Description-based Edge Generation
- Text Vectorization:
  - Descriptions were transformed into numerical vectors using TwHIN-BERT, a multilingual language model trained on diverse Twitter datasets. This model effectively represents text meaning and social interactions.
- Similarity Calculation:
  - Cosine similarity between vectors was calculated to evaluate content similarity.
  - Edges were created between posts with a similarity score of 0.95 or higher, enabling connections based on shared semantic context.
- Outcome:
  - Description-based edges strengthened relationships between posts with similar themes or contexts.
Graph Construction and Vector DB Storage
- Network Creation:
  - Nodes and edges were linked using igraph, resulting in a SNS data-based graph.
  - Node attributes such as like_count and save_count were included for future visualization and analysis.
- Graph Vector DB Construction:
  - The graph data was converted into a vector database.
  - Each node was represented as a vector (embedding), enabling efficient similarity analysis and search functionalities.

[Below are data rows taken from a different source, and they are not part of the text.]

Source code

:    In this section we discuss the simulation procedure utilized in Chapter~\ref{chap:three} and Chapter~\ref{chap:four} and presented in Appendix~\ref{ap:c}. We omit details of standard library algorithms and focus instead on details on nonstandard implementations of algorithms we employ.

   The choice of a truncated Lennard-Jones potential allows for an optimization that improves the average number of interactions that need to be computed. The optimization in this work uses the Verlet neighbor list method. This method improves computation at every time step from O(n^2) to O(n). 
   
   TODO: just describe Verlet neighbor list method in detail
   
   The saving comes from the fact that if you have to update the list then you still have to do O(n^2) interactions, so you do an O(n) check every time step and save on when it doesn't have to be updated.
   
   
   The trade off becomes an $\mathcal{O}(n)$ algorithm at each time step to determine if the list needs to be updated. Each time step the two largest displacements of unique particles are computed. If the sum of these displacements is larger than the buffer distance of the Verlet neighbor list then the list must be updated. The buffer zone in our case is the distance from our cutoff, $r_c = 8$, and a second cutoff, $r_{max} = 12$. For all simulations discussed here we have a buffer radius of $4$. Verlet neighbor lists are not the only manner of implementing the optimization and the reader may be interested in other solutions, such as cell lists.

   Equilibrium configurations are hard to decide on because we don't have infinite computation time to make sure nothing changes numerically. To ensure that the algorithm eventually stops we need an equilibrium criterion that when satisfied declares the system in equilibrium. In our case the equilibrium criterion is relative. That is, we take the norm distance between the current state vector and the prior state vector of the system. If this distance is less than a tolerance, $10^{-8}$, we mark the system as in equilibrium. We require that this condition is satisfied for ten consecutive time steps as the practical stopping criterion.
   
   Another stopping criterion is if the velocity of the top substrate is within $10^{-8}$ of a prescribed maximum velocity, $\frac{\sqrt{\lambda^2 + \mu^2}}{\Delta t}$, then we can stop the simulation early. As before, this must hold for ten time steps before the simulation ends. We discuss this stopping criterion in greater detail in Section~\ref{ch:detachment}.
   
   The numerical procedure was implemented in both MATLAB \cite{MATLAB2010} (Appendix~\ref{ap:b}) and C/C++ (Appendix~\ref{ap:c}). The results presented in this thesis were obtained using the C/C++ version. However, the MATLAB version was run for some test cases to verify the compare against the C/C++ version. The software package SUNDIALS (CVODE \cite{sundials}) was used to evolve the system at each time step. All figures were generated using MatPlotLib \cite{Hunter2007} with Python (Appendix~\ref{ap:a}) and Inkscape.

Community Detection and Trend Analysis

Community Detection
- Louvain Algorithm:
  Applied the Louvain algorithm to detect communities within the network.
  Each community represents a cluster of nodes with high connection density, indicative of trend groups or thematic clusters.
- Selection of Valid Communities:
  Only communities with 70 or more nodes were considered valid for analysis.
  Analyzed the relationships and connections within these communities to identify key trend keyword groups.
Cross Attention-Based Analysis
- Use of Transformer Blocks:
  - Implemented Cross Attention to learn relationships among nodes within each community.
  - Transformer blocks emphasized connections between high-importance nodes, enhancing the representation of critical relationships.
- Representative Vector Creation:
  - Generated a representative vector for each community using the Cross Attention process.
  - The representative vector encapsulates the overall context of the community and serves as a basis for trend analysis.
- Trend Keyword Extraction:
  - Identified post descriptions and hashtags most similar to the representative vector.
  - Extracted keywords represent dominant trends within each community and can be utilized for future trend prediction.

Result

Visualization

The detected communities were visually distinguished using unique colors, enabling a clear representation of the network structure and differences between groups. To differentiate influencer posts (nodes) from general user posts, the transparency of node colors was adjusted. This distinction made it possible to identify communities where influencer nodes were concentrated, offering insights into the initial stages of trend formation or the potential for general user engagement.

Interactive visualization was implemented, allowing users to click on individual nodes to view specific details such as the number of likes and saves for each post. This interactive feature provides an intuitive way to analyze and interpret network data.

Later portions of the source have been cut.